For the data below, please report each line where the word "execution" is found.

--- Provided data Enclosed Below ---

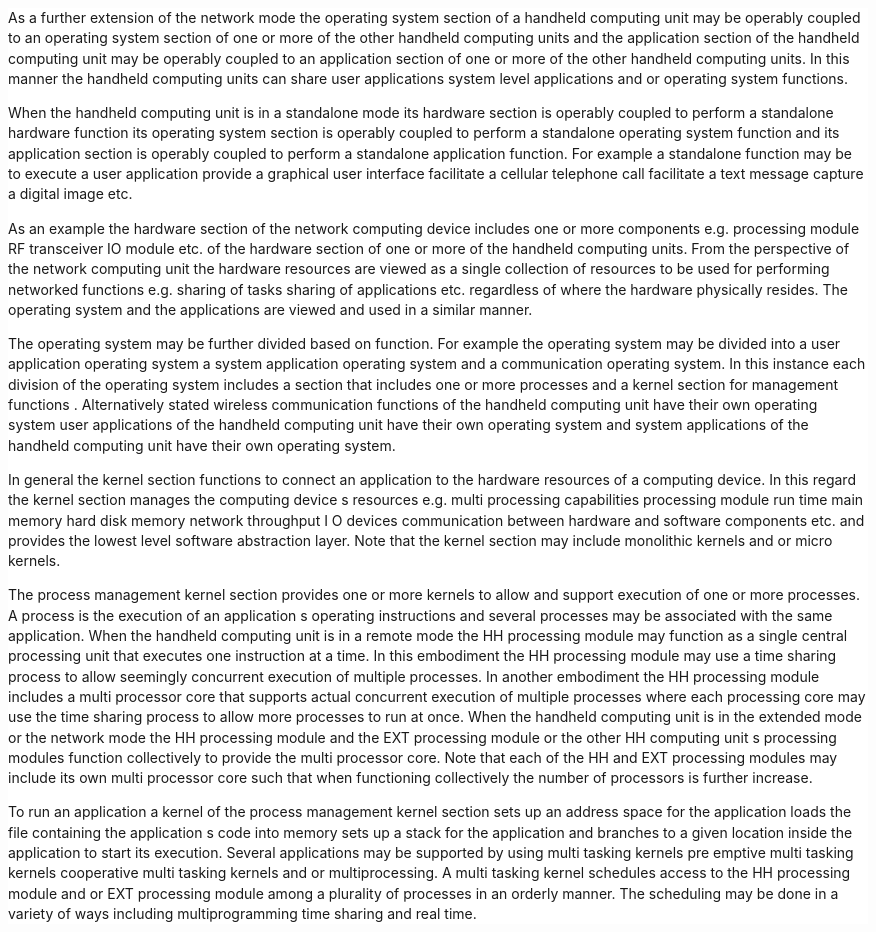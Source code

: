 As a further extension of the network mode the operating system section of a handheld computing unit may be operably coupled to an operating system section of one or more of the other handheld computing units and the application section of the handheld computing unit may be operably coupled to an application section of one or more of the other handheld computing units. In this manner the handheld computing units can share user applications system level applications and or operating system functions.

When the handheld computing unit is in a standalone mode its hardware section is operably coupled to perform a standalone hardware function its operating system section is operably coupled to perform a standalone operating system function and its application section is operably coupled to perform a standalone application function. For example a standalone function may be to execute a user application provide a graphical user interface facilitate a cellular telephone call facilitate a text message capture a digital image etc.

As an example the hardware section of the network computing device includes one or more components e.g. processing module RF transceiver IO module etc. of the hardware section of one or more of the handheld computing units. From the perspective of the network computing unit the hardware resources are viewed as a single collection of resources to be used for performing networked functions e.g. sharing of tasks sharing of applications etc. regardless of where the hardware physically resides. The operating system and the applications are viewed and used in a similar manner.

The operating system may be further divided based on function. For example the operating system may be divided into a user application operating system a system application operating system and a communication operating system. In this instance each division of the operating system includes a section that includes one or more processes and a kernel section for management functions . Alternatively stated wireless communication functions of the handheld computing unit have their own operating system user applications of the handheld computing unit have their own operating system and system applications of the handheld computing unit have their own operating system.

In general the kernel section functions to connect an application to the hardware resources of a computing device. In this regard the kernel section manages the computing device s resources e.g. multi processing capabilities processing module run time main memory hard disk memory network throughput I O devices communication between hardware and software components etc. and provides the lowest level software abstraction layer. Note that the kernel section may include monolithic kernels and or micro kernels.

The process management kernel section provides one or more kernels to allow and support execution of one or more processes. A process is the execution of an application s operating instructions and several processes may be associated with the same application. When the handheld computing unit is in a remote mode the HH processing module may function as a single central processing unit that executes one instruction at a time. In this embodiment the HH processing module may use a time sharing process to allow seemingly concurrent execution of multiple processes. In another embodiment the HH processing module includes a multi processor core that supports actual concurrent execution of multiple processes where each processing core may use the time sharing process to allow more processes to run at once. When the handheld computing unit is in the extended mode or the network mode the HH processing module and the EXT processing module or the other HH computing unit s processing modules function collectively to provide the multi processor core. Note that each of the HH and EXT processing modules may include its own multi processor core such that when functioning collectively the number of processors is further increase.

To run an application a kernel of the process management kernel section sets up an address space for the application loads the file containing the application s code into memory sets up a stack for the application and branches to a given location inside the application to start its execution. Several applications may be supported by using multi tasking kernels pre emptive multi tasking kernels cooperative multi tasking kernels and or multiprocessing. A multi tasking kernel schedules access to the HH processing module and or EXT processing module among a plurality of processes in an orderly manner. The scheduling may be done in a variety of ways including multiprogramming time sharing and real time.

--- End of Enclosed Provided data ---

**Result**
The process management kernel section provides one or more kernels to allow and support execution of one or more processes. A process is the execution of an application s operating instructions and several processes may be associated with the same application. When the handheld computing unit is in a remote mode the HH processing module may function as a single central processing unit that executes one instruction at a time. In this embodiment the HH processing module may use a time sharing process to allow seemingly concurrent execution of multiple processes. In another embodiment the HH processing module includes a multi processor core that supports actual concurrent execution of multiple processes where each processing core may use the time sharing process to allow more processes to run at once. When the handheld computing unit is in the extended mode or the network mode the HH processing module and the EXT processing module or the other HH computing unit s processing modules function collectively to provide the multi processor core. Note that each of the HH and EXT processing modules may include its own multi processor core such that when functioning collectively the number of processors is further increase.
To run an application a kernel of the process management kernel section sets up an address space for the application loads the file containing the application s code into memory sets up a stack for the application and branches to a given location inside the application to start its execution. Several applications may be supported by using multi tasking kernels pre emptive multi tasking kernels cooperative multi tasking kernels and or multiprocessing. A multi tasking kernel schedules access to the HH processing module and or EXT processing module among a plurality of processes in an orderly manner. The scheduling may be done in a variety of ways including multiprogramming time sharing and real time.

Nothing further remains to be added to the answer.